• [Records excerpted from a collection]:

----

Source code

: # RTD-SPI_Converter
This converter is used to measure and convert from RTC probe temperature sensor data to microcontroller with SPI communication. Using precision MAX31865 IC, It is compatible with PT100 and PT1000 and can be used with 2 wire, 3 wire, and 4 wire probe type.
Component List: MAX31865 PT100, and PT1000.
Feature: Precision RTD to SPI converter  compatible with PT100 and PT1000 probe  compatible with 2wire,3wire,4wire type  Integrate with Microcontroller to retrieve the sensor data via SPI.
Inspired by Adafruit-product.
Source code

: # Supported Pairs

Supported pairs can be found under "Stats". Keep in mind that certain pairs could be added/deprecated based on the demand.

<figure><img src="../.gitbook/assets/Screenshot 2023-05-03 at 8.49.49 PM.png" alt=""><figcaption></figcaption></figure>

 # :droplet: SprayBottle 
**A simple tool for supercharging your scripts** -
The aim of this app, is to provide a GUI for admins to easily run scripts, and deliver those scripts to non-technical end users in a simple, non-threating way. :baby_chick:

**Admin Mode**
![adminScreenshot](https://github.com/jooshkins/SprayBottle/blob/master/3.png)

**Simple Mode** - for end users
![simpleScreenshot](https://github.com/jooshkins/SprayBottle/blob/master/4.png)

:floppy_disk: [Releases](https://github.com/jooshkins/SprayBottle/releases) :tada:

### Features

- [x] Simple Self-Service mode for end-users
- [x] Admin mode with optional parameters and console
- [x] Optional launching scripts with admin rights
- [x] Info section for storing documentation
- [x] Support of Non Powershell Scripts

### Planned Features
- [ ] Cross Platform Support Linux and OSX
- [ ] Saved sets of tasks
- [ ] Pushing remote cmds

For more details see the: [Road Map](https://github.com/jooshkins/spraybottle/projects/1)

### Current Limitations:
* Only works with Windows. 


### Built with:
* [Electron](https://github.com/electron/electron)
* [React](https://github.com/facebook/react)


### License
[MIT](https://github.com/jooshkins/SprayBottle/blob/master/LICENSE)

----

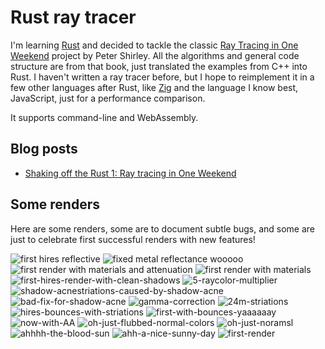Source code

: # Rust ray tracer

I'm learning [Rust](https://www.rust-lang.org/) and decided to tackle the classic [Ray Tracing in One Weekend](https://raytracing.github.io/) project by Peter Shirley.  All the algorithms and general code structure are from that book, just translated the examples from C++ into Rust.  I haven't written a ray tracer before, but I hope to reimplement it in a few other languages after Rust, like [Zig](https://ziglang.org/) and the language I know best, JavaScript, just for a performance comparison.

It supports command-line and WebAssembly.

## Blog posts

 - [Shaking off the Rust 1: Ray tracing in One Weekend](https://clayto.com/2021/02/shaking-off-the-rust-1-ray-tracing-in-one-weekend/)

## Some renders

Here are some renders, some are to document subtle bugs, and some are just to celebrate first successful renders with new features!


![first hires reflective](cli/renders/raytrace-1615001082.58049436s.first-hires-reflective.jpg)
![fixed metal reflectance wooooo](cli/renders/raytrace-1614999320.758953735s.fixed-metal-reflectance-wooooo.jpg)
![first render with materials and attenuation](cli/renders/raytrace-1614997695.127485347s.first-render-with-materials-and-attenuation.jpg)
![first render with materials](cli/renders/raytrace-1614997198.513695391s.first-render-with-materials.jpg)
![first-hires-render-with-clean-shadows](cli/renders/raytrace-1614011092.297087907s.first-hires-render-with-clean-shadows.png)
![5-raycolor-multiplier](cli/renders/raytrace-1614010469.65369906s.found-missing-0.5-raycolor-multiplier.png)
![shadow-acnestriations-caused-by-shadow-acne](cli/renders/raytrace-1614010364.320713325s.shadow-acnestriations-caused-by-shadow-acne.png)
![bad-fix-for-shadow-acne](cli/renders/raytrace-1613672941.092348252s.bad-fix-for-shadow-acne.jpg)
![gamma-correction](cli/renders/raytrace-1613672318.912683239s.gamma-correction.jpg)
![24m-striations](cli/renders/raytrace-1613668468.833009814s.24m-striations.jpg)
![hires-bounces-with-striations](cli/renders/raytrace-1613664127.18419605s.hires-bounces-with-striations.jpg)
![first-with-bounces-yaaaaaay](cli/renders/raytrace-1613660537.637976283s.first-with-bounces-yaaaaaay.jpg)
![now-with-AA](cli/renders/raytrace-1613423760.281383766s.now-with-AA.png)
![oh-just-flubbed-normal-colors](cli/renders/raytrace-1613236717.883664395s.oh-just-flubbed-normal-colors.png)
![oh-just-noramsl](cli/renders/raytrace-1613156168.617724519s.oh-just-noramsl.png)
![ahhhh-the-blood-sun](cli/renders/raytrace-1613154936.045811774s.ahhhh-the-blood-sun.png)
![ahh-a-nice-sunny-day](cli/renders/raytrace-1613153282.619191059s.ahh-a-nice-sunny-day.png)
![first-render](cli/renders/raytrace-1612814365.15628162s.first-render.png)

----

• [Work to complete]:
Check the entries above line by line and return each one containing the word "materials".

• [Solution for this task]:
![first render with materials and attenuation](cli/renders/raytrace-1614997695.127485347s.first-render-with-materials-and-attenuation.jpg)
![first render with materials](cli/renders/raytrace-1614997198.513695391s.first-render-with-materials.jpg)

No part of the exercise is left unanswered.